If we try to maximise the rate of growth by betting all our wealth each time, we will inevitably go broke.

Perhaps we should bet the minimum amount, and avoid bankrupcy.

In [14]:
plt.plot(wealth_over_time(p, x_0, 500, 0.001));

We're not broke, but our earnings are growing timidly.
Is there a better approach? 🤔

Let's look at how our wealth changes each time we play. We'll bet a fraction $f$ of our current wealth each time.

$$x(t) = x(0)(1 + f)^\text{H}(1 - f)^\text{T}$$

Where $\text{H}$ is the number of times heads comes up, $\text{T}$ the number of tails.

The quantity $\frac{x(t)}{x(0)}$ can be rewritten as

$$\frac{x(t)}{x(0)} = e^{t \log{\left[ \frac{x(t)}{x(0)} \right]}^{\frac{1}{t}}}$$

Let's focus on this part:

$$G_{t}(f) = \log{\left[ \frac{x(t)}{x(0)} \right]}^{\frac{1}{t}} = \frac{H}{t}(1 + f) + \frac{T}{t}(1 - f)$$

We want to find $f^\ast$ that maximises

$$g(f) = \mathbb{E} \Bigg \{ \frac{1}{t} \log{\left[ \frac{x(t)}{x(0)} \right]} \Bigg \}$$

🧙‍

$$g(f) = \mathbb{E} \Big \{ \frac{1}{t} \log{x(t)} - \frac{1}{t} \log{x(0)} \Big \}$$

Since $\frac{1}{t} \log{x(0)}$ is a constant, maximising $g(f)$ is the same as maximising $\mathbb{E} \Big \{ \frac{1}{t} \log{x(t)} \Big \}$

\begin{align} g(f) & = \mathbb{E} \Big \{ \frac{H}{t} \log{(1 + f)} + \frac{T}{t} \log{(1 - f)} \Big \} \\ g(f) & = p \log{(1 + f)} + q \log{(1 - f)} \\ \end{align}

Let's plot $g(t)$

In [15]:
fs = np.linspace(0, 1, endpoint=False, num=200)
p, q = 0.6, 0.4
g_star = lambda f: p * np.log(1+f) + q * np.log(1-f)

plt.plot(fs, g_star(fs));
In [16]:
plt.plot(fs, g_star(fs))
plt.axvline(x=p-q, linestyle="--", color="r", linewidth=1)
plt.yscale("log");

We can calculate the maximum by taking the derivative.

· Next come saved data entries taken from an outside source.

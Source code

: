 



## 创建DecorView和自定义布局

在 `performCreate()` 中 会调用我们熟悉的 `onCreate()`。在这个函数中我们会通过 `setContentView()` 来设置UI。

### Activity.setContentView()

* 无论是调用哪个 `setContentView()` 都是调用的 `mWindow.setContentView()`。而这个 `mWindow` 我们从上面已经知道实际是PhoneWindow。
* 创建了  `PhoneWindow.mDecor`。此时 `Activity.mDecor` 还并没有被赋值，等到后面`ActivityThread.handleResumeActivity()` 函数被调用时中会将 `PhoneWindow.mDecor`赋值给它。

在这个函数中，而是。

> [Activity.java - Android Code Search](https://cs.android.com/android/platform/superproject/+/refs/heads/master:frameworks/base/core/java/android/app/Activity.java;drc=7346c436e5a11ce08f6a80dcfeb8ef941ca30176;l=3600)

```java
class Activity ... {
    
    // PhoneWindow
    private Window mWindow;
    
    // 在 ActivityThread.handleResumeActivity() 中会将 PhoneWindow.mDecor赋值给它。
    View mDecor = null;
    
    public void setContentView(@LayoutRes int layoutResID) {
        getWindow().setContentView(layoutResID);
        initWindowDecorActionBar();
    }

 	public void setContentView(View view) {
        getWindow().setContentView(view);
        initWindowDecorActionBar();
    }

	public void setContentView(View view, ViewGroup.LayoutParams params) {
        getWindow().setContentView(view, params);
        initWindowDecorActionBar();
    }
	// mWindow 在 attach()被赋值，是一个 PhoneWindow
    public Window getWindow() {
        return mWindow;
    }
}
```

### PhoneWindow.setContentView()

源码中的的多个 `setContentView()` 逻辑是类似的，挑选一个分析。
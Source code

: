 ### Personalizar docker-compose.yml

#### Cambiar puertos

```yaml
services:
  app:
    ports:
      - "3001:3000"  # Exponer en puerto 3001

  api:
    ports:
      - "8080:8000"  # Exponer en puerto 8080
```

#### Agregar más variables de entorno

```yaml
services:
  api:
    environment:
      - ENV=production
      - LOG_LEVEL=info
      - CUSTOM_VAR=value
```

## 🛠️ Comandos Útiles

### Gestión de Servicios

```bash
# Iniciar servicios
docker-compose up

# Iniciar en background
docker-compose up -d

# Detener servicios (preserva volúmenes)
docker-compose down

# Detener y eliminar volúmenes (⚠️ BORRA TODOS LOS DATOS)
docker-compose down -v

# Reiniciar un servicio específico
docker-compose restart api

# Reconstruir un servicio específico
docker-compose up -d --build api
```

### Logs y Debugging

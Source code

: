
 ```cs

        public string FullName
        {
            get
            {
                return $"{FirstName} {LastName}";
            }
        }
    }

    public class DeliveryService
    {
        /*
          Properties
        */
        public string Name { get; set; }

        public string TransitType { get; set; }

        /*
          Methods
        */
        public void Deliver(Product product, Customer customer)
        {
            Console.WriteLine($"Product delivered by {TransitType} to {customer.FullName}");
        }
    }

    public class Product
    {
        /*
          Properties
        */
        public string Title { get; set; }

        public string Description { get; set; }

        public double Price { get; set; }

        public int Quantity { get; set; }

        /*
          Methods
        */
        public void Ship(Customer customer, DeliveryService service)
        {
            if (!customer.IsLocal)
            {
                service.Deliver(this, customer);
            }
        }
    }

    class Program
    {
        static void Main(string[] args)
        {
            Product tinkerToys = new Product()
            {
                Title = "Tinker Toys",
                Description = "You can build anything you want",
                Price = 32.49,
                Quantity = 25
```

\begin{align} g^{\ast\prime} = \frac{p}{1+f} - \frac{q}{1+f} = \frac{p-q-f}{(1+f)(1-f)} = 0 \\ \end{align}

It follows then that $f^\ast = p - q$

This was first discovered by mathematician John Kelly in 1956. Known as Kelly's criterion or Kelly's formula, it is used widely in gambling, finance and risk management.

Let's see how our wealth grows using Kelly's optimal betting strategy.

In [17]:
plt.title("Wealth over time with optimal betting")
plt.xlabel("t"), plt.ylabel("x(t)")
plt.ticklabel_format(style="plain")
wealth = wealth_over_time(p, x_0, 500, p-q)
plt.plot(wealth);
In [18]:
plt.title("Wealth over time with optimal betting")
plt.xlabel("t"), plt.ylabel(r"$\log{x(t)}$")
plt.yscale("log");
plt.plot(wealth);
In [ ]: